Mutineers' Moon is a 1991 science fiction novel by American writer David Weber. It is the first book in his Dahak trilogy, and is available in the Baen Free Library.

It was later republished in the Empire from the Ashes compendium.

== Plot summary ==
The book's premise is that the Moon is a massive space ship controlled by a self-aware computer that wants its rightful crew back aboard.

===Prologue===
The book begins with a mutiny aboard the planetoid-sized Utu-class starship Dahak of the Fourth Imperium, a technologically advanced multi-star system empire more than 55,000 years old. The mutiny is led by its ambitious and psychopathic Chief of Engineering, Captain Anu, and Commander Inanna. Anu intends to take his followers to a planet where they can survive the genocidal attacks of the "Achuultani", a mysterious alien race that periodically exterminates intelligent life and has already destroyed the previous three Imperiums and the dinosaurs.

The loyal crew is caught by surprise and overwhelmed.

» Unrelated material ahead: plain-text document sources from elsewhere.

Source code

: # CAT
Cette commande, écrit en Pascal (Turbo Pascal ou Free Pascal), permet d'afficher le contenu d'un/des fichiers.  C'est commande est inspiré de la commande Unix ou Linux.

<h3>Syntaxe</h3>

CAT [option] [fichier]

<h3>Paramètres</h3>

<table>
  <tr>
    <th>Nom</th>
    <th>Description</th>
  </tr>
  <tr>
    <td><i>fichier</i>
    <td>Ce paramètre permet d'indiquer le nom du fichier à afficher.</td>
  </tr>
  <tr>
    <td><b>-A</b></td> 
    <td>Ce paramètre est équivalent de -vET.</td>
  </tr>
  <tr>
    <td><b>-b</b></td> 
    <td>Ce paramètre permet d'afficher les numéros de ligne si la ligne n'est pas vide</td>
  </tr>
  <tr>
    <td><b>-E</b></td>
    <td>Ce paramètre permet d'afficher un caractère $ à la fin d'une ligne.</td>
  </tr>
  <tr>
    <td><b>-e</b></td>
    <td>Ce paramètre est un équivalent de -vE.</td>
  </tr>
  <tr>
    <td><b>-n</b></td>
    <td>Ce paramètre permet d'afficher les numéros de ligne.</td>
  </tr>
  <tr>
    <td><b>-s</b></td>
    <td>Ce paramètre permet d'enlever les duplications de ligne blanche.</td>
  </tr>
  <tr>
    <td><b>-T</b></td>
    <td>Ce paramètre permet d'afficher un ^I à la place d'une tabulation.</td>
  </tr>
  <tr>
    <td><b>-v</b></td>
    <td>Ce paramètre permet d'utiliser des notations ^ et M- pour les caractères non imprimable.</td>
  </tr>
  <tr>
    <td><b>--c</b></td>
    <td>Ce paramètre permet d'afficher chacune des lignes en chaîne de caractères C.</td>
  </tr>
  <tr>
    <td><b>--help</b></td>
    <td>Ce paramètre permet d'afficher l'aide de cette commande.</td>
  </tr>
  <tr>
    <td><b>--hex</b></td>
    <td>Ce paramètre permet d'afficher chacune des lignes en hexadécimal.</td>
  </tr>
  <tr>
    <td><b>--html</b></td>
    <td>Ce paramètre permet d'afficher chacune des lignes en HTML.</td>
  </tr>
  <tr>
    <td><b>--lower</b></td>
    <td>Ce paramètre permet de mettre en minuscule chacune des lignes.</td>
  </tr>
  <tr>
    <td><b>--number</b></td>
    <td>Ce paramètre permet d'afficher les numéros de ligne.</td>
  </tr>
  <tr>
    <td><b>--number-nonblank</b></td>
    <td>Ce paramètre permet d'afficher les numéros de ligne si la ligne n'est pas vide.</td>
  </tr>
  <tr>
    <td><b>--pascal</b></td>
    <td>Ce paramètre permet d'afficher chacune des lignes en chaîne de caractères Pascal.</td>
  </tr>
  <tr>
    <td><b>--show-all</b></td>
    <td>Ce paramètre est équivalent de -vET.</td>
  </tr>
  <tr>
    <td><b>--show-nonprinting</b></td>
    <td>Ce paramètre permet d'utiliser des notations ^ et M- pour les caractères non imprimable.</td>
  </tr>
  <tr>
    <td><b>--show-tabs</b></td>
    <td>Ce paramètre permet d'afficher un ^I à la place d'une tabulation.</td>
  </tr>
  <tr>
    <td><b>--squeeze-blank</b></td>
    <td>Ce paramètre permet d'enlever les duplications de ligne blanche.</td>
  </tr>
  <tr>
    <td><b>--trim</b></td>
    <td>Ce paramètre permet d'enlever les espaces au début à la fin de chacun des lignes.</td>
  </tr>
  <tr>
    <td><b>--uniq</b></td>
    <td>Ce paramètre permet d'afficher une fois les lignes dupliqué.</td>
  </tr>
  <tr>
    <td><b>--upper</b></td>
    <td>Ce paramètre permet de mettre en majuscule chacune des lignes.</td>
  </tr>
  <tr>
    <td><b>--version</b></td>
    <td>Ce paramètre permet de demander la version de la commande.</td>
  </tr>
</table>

The captain therefore orders Dahak to execute "Red Two Internal", flooding the vessel's interior with deadly substances and forcing both sides into the lifeboats. The ship is then ordered to admit only loyal crew members and eject the mutineers. The command kills the captain as well, however, leaving no one aboard to destroy the mutineers' warships or reverse Anu's sabotage of the power generators. Although Dahak detects the sabotage before all its power plants are destroyed, the damage forces it to shut down communications and all non-essential systems. By the time repairs are complete, decades later, the loyal crew have been systematically exterminated and Dahak can neither return to the Imperium nor destroy the mutineers without violating conflicting orders.

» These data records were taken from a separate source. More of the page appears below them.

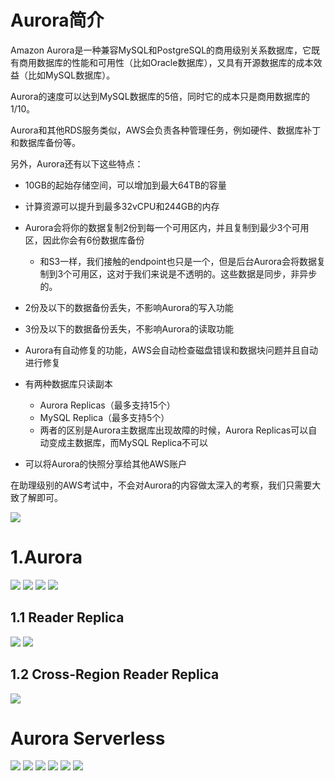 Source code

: # Aurora简介
Amazon Aurora是一种兼容MySQL和PostgreSQL的商用级别关系数据库，它既有商用数据库的性能和可用性（比如Oracle数据库），又具有开源数据库的成本效益（比如MySQL数据库）。

Aurora的速度可以达到MySQL数据库的5倍，同时它的成本只是商用数据库的1/10。

Aurora和其他RDS服务类似，AWS会负责各种管理任务，例如硬件、数据库补丁和数据库备份等。

另外，Aurora还有以下这些特点：

- 10GB的起始存储空间，可以增加到最大64TB的容量
- 计算资源可以提升到最多32vCPU和244GB的内存
- Aurora会将你的数据复制2份到每一个可用区内，并且复制到最少3个可用区，因此你会有6份数据库备份
  - 和S3一样，我们接触的endpoint也只是一个，但是后台Aurora会将数据复制到3个可用区，这对于我们来说是不透明的。这些数据是同步，非异步的。
- 2份及以下的数据备份丢失，不影响Aurora的写入功能
- 3份及以下的数据备份丢失，不影响Aurora的读取功能
- Aurora有自动修复的功能，AWS会自动检查磁盘错误和数据块问题并且自动进行修复
- 有两种数据库只读副本
  - Aurora Replicas（最多支持15个）
  - MySQL Replica（最多支持5个）
  - 两者的区别是Aurora主数据库出现故障的时候，Aurora Replicas可以自动变成主数据库，而MySQL Replica不可以

- 可以将Aurora的快照分享给其他AWS账户

在助理级别的AWS考试中，不会对Aurora的内容做太深入的考察，我们只需要大致了解即可。



![](https://i.loli.net/2019/07/16/5d2d5c1da7b5699671.png)



# 1.Aurora
![](https://i.loli.net/2019/07/16/5d2d5d4e2cb4329078.png)
![](https://i.loli.net/2019/07/16/5d2d5d5082bc448453.png)
![](https://i.loli.net/2019/07/16/5d2d5d52aedeb68139.png)
![](https://i.loli.net/2019/07/16/5d2d5fe3cb4fd40681.png)

## 1.1 Reader Replica

![](https://i.loli.net/2019/07/16/5d2d5edd7d78d47989.png)
![](https://i.loli.net/2019/07/16/5d2d5f7b6143567800.png)


## 1.2 Cross-Region Reader Replica

![](https://i.loli.net/2019/07/16/5d2d5eeb11c6853671.png)

# Aurora Serverless
![](https://i.loli.net/2019/07/16/5d2d5c29d255035342.png)
![](https://i.loli.net/2019/07/16/5d2d5c310330c25226.png)
![](https://i.loli.net/2019/07/16/5d2d5c33e9d9d65288.png)
![](https://i.loli.net/2019/07/16/5d2d5c36d7e2b35741.png)
![](https://i.loli.net/2019/07/16/5d2d5c3ab222a91229.png)
![](https://i.loli.net/2019/07/16/5d2d5c3d59f1034773.png)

This dilemma lasts for approximately 50,000 years, until Earth's early space programme sends Lieutenant Commander Colin MacIntyre to map the dark side of the Moon, unaware that it is Dahak in disguise.

===Story===
Dahak hijacks Colin's mission and fakes his death, since returning with his data would expose the ship. Its AI explains the situation and persuades Colin, a descendant of the loyalists, to become its new captain and destroy the mutineers. Colin reluctantly agrees, particularly after evidence emerges that the Achuultani are beginning another incursion. Dahak surgically enhances him with superhuman strength, speed and resilience, as well as electronics allowing unprecedented control of Imperium technology.

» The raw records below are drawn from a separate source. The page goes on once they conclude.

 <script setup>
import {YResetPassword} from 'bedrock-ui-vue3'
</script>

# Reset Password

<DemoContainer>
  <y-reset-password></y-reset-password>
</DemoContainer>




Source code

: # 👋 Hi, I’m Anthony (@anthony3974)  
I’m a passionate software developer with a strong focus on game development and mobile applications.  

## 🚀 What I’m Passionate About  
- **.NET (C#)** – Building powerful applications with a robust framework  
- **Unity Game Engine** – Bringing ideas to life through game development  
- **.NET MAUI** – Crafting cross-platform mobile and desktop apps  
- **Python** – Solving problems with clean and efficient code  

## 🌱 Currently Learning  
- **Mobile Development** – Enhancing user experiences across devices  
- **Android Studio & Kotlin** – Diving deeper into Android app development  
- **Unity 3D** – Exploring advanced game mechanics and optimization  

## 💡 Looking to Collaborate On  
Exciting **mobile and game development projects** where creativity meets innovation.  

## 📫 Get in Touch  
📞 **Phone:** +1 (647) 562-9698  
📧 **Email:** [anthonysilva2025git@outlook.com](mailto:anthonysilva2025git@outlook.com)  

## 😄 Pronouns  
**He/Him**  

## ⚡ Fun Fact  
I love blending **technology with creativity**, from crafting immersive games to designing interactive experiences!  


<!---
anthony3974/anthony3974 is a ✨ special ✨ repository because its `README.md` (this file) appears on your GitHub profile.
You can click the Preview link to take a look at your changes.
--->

Dahak has long known that Anu's forces are based beneath the South Pole in Antarctica, but their fortress is protected by force fields that can only be overcome with Dahaks heavy weapons, which would kill a significant proportion of Earth's population. Colin therefore returns home, reconnects with his elder brother Sean, and recruits him to identify Anu's agent within the space programme. Their investigation is detected, and the brothers fight off mutineers at the cost of Sean's life before Colin is captured by another group.

The group is led by former missile technician Horus, whose faction supported Anu during the original mutiny but subsequently mutinied against him and fled to Earth. They entered stasis to survive the primitive civilisation Anu had imposed on the planet and, as civilisation re-emerges, have waged a covert war against him. Their battleship, the Nergal, commands a large network of human agents, many descended from its crew. Colin's arrival changes the balance because Dahak has finally intervened.

The Nergal and Horus's faction join Colin in a plan to destroy Anu. They destroy several important installations, forcing Anu to recall his senior personnel to Antarctica, while agents inside his fortress steal the access codes. The allies then feign defeat, allowing the agents to transmit the codes once Anu lowers his guard. They launch a full assault supported by Dahaks orbital weapons. The attack is costly, but Anu and his forces are destroyed, with Commander Inanna's brain ripped out.

Dahaks power forces Earth's governments to submit to Colin as Planetary Governor. However, the approaching Achuultani threat leaves little time to unite the planet, and the Imperium remains silent even after Dahaks communications are restored. Colin leaves Earth in Horus's care and departs for the nearest Fleet Imperium base, seeking Imperial assistance.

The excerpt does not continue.